Thursday, 16 January 2020: 11:45 AM
208 (Boston Convention and Exhibition Center)
Jungmin Minnie Park, Colorado State Univ., Fort Collins, CO; and S. C. van den Heever
Land-sea breeze circulations are one of the most ubiquitous mesoscale flow regimes in tropical coastal regions. The leading edge of these circulations serves as a persistent boundary layer forcing mechanism for convective initiation and hence for associated aerosol redistribution and transport. However, forecasting land-sea breeze convection is challenging due to uncertainties in the initial conditions, as well as the covariance and interaction of various meteorological and surface parameters. Furthermore, tropical coastal regions are under continuous population growth and increasing anthropogenic activity. As a result, it is important to identify the response of tropical land-sea breeze convection and associated aerosol redistribution via convective processes to different environmental parameters, including those that may be altered by anthropogenic activity in these already populated coastal regions. The goals of this research are, therefore, to (a) identify the relative importance of different environmental parameters and their interactions to the variance in sea breeze convection, and (b) to assess whether the contributions from these multi-dimensional sensitivities are different under varying aerosol conditions.
Our research goals have been achieved through the combined use of idealized cloud-resolving model simulations and an advanced multivariate sensitivity analysis technique. In order to examine the ten-dimensional sensitivity of land-sea breeze convective characteristics, an ensemble of 130 initial conditions for tropical land-sea breeze simulations has been designed by simultaneously perturbing six atmospheric and four surface parameters. Using the Regional Atmospheric Modeling System coupled to an interactive land-surface model, 130 pairs of tropical land-sea breeze simulations have been performed in low- (clean) and high (polluted) aerosol environments. For each convective output of interest, a statistical emulator has been constructed to map the relationship between the individual input environmental parameters and the output responses over the ten-dimensional uncertainty space.

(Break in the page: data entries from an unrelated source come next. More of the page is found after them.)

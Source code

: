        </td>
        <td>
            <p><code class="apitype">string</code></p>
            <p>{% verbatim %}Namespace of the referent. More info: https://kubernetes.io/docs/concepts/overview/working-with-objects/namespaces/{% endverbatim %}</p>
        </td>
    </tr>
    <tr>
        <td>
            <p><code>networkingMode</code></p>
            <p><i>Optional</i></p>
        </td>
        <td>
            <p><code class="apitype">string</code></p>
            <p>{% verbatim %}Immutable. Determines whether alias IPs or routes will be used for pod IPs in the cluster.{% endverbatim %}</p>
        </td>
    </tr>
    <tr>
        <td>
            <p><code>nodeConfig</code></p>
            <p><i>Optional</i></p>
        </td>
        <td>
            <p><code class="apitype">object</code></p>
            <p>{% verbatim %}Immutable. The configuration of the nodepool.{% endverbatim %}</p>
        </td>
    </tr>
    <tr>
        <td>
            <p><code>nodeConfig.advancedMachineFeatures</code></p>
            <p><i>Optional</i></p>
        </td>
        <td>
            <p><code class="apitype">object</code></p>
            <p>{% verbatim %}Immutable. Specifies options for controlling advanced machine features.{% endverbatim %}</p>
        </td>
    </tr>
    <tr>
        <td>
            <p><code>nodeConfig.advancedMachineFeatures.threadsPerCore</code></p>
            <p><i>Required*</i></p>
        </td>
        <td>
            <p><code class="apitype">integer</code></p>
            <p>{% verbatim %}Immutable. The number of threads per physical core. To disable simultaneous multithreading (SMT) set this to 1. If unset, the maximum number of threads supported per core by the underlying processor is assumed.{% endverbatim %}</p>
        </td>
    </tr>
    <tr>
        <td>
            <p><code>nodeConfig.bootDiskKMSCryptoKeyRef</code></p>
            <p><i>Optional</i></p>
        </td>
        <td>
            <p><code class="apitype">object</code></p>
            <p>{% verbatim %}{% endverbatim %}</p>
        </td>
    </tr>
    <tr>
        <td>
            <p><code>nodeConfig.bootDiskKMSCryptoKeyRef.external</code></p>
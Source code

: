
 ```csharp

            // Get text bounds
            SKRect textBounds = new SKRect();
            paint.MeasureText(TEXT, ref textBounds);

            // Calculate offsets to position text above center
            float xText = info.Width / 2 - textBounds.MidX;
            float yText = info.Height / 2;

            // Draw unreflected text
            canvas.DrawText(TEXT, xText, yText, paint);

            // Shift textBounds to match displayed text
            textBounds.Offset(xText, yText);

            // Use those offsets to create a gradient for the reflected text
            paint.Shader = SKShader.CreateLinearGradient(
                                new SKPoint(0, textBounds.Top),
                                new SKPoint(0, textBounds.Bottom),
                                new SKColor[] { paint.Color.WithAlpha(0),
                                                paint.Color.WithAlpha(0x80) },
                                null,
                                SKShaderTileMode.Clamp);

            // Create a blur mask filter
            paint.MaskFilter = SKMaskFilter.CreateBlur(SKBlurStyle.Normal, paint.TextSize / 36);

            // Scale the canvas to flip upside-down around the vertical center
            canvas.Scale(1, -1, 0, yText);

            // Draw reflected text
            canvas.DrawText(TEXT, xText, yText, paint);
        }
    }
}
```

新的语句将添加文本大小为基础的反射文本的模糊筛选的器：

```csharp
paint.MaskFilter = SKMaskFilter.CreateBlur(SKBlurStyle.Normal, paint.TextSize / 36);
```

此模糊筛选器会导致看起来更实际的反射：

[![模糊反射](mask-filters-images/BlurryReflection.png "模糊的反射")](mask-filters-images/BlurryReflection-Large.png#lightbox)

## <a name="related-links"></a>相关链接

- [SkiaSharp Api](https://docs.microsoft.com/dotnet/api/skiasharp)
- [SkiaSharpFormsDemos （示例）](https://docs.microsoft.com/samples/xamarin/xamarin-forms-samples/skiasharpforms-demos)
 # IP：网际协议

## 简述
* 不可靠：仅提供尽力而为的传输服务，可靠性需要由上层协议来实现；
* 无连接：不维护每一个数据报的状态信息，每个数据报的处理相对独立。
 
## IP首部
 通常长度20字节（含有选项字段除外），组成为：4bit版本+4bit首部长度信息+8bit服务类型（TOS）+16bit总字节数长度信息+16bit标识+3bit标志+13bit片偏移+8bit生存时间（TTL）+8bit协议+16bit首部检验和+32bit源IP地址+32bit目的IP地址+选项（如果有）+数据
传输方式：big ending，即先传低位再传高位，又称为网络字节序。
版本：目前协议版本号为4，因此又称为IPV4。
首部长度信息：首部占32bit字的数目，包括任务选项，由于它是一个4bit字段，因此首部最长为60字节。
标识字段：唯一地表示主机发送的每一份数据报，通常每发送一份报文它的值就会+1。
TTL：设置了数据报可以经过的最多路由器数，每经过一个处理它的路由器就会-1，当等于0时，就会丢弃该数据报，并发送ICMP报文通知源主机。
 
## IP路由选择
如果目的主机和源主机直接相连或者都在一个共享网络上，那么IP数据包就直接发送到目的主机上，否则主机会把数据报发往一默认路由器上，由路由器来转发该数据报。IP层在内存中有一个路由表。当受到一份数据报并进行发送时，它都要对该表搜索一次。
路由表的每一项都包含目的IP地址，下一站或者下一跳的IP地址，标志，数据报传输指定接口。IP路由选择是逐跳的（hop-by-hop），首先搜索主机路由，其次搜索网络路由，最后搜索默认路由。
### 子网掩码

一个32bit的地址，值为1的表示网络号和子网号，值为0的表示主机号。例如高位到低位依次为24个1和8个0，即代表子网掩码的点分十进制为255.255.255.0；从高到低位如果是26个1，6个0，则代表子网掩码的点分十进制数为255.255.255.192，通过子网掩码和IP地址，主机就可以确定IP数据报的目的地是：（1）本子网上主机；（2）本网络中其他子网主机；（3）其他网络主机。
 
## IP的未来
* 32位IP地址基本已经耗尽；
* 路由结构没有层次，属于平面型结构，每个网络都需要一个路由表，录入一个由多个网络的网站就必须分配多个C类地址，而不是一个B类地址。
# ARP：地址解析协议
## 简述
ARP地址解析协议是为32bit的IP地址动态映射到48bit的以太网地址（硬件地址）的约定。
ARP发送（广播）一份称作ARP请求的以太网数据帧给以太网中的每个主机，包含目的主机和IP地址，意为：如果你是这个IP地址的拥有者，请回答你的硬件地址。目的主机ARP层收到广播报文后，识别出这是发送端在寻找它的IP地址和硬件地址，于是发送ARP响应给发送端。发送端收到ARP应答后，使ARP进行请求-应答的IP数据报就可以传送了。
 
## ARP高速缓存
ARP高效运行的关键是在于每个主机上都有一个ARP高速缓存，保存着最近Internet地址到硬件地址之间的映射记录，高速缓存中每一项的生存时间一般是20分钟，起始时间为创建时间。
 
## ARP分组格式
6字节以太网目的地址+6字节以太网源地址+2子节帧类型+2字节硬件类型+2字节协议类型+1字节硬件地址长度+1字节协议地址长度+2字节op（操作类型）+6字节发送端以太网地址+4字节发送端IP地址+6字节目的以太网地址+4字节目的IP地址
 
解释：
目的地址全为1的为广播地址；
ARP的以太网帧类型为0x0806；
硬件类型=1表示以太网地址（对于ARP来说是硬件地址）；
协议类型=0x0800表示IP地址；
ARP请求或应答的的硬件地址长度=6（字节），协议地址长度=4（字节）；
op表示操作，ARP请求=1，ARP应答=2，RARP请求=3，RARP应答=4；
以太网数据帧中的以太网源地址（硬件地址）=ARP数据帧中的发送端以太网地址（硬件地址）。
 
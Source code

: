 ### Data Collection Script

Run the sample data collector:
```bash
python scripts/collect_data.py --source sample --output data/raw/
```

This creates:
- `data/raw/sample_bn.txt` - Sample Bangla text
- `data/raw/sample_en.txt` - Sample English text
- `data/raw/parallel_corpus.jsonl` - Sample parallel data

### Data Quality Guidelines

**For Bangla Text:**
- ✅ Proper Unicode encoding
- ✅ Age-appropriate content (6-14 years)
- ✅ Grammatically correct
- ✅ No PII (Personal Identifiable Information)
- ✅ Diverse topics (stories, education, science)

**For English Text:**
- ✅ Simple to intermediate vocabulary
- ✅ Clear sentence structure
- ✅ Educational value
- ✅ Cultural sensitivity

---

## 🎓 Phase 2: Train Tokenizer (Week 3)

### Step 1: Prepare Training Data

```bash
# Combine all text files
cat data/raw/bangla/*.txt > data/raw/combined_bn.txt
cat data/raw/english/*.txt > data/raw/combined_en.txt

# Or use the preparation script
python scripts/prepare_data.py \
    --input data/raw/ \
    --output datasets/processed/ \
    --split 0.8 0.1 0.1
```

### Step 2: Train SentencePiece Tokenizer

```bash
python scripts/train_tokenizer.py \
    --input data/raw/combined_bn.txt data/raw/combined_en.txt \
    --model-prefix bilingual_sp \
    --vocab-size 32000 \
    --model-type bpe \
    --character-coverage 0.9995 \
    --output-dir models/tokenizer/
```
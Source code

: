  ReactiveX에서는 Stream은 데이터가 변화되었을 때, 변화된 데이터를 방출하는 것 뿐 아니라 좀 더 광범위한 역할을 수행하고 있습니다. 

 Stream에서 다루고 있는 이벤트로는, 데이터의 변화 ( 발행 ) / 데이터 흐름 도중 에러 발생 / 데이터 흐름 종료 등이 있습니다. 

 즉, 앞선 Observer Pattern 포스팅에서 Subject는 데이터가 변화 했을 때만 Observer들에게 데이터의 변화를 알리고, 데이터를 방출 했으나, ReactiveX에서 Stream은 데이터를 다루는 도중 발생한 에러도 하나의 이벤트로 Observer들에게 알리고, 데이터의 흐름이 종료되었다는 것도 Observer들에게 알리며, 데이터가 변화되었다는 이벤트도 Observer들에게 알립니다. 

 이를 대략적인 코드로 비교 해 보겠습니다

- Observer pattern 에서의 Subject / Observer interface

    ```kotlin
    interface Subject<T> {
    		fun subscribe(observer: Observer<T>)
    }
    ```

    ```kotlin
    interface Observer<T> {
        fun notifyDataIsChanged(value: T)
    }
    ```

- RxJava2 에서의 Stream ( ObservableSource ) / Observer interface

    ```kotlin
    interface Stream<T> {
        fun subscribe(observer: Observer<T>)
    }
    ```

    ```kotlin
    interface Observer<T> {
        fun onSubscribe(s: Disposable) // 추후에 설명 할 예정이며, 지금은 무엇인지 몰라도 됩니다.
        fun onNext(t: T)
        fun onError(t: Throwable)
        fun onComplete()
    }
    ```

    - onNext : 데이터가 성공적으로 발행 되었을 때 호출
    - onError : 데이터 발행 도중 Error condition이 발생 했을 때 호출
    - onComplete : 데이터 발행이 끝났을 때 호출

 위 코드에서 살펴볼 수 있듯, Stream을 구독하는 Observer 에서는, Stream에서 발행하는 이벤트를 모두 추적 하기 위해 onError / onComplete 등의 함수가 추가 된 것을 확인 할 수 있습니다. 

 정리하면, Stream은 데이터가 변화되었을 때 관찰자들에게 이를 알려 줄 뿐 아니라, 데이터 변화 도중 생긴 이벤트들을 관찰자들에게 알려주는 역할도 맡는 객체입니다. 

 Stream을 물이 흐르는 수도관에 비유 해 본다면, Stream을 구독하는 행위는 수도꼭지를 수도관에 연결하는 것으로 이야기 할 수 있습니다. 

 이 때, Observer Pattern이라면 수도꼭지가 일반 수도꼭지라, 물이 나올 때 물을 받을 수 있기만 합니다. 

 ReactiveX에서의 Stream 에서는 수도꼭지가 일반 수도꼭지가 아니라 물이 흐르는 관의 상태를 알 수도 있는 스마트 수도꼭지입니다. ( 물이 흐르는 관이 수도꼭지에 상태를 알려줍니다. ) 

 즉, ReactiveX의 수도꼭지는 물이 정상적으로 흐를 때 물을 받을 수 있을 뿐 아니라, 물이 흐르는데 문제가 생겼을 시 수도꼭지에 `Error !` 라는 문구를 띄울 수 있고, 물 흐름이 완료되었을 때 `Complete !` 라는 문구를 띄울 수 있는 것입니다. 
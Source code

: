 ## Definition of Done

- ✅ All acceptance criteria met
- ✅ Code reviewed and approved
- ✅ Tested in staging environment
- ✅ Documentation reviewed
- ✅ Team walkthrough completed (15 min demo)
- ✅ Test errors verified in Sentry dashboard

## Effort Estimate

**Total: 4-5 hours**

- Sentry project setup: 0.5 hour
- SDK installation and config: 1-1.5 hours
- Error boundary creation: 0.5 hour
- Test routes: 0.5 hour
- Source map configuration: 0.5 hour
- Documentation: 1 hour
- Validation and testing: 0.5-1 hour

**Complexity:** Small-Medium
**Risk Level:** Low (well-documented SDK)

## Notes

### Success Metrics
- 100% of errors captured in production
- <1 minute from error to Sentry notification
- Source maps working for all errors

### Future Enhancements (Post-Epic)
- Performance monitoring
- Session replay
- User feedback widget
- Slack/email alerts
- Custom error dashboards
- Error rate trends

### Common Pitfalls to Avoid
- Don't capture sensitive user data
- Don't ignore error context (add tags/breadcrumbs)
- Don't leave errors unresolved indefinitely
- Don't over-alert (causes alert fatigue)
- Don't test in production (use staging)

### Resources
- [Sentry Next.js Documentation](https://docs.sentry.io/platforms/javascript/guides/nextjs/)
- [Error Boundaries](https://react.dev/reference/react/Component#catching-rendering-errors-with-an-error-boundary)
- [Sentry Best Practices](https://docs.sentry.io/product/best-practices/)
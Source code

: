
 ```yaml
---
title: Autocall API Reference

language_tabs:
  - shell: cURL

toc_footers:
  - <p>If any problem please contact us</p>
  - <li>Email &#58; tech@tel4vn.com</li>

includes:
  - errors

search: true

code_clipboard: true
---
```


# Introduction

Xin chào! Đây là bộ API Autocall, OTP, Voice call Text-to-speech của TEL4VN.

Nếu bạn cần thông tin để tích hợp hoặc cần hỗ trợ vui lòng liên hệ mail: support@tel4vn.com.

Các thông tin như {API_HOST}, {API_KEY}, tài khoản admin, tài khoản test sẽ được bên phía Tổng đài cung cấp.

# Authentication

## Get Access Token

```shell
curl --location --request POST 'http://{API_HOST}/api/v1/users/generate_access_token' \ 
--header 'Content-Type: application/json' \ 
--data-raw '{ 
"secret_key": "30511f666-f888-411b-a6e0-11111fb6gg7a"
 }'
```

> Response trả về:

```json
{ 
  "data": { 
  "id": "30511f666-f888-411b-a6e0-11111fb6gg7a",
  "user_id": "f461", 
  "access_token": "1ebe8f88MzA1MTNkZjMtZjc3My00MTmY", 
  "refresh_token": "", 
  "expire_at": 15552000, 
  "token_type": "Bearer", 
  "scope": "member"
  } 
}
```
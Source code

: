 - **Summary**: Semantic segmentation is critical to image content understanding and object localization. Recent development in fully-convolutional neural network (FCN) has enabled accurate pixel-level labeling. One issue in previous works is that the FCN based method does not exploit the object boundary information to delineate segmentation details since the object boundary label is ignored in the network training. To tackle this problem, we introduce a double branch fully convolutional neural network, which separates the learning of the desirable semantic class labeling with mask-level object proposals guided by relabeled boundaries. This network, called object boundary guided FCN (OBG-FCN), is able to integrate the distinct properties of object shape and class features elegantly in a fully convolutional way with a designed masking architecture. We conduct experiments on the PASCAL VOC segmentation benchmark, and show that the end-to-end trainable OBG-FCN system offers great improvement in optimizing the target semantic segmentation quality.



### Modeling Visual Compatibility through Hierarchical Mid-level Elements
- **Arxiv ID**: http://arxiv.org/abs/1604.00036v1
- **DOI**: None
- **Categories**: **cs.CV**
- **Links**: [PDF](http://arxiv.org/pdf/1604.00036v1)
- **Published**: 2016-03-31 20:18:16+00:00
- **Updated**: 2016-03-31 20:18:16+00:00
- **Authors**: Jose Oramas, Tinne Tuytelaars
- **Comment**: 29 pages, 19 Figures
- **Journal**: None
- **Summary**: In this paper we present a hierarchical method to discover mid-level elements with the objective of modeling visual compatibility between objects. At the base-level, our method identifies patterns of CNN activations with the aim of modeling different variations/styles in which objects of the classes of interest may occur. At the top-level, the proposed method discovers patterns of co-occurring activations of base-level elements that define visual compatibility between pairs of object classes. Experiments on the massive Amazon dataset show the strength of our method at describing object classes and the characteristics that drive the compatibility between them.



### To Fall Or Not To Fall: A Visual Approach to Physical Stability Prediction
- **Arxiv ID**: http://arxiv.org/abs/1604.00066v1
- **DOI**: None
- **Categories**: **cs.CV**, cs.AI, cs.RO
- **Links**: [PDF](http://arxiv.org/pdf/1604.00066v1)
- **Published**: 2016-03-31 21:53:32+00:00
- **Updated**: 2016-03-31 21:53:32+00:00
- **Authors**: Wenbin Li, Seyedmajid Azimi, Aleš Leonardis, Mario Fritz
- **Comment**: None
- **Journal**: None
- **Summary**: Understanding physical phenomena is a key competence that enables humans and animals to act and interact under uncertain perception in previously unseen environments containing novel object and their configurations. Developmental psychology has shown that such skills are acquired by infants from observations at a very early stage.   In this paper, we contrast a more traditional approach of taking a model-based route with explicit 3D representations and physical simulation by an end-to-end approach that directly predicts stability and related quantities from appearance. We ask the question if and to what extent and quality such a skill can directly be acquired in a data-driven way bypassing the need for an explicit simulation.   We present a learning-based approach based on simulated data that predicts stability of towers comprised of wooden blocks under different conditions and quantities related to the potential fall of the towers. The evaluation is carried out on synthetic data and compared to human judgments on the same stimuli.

Finally, the environmental parameters that lead to the largest changes in updraft speeds and the redistribution of microphysically active aerosols have been identified through the variance-based sensitivity analysis. The changes in the relative contributions of the environmental parameters to updraft speeds and aerosol redistribution as a function of aerosol loading have been assessed. The results of this analysis will be presented, and the mechanisms responsible in each environment will be discussed.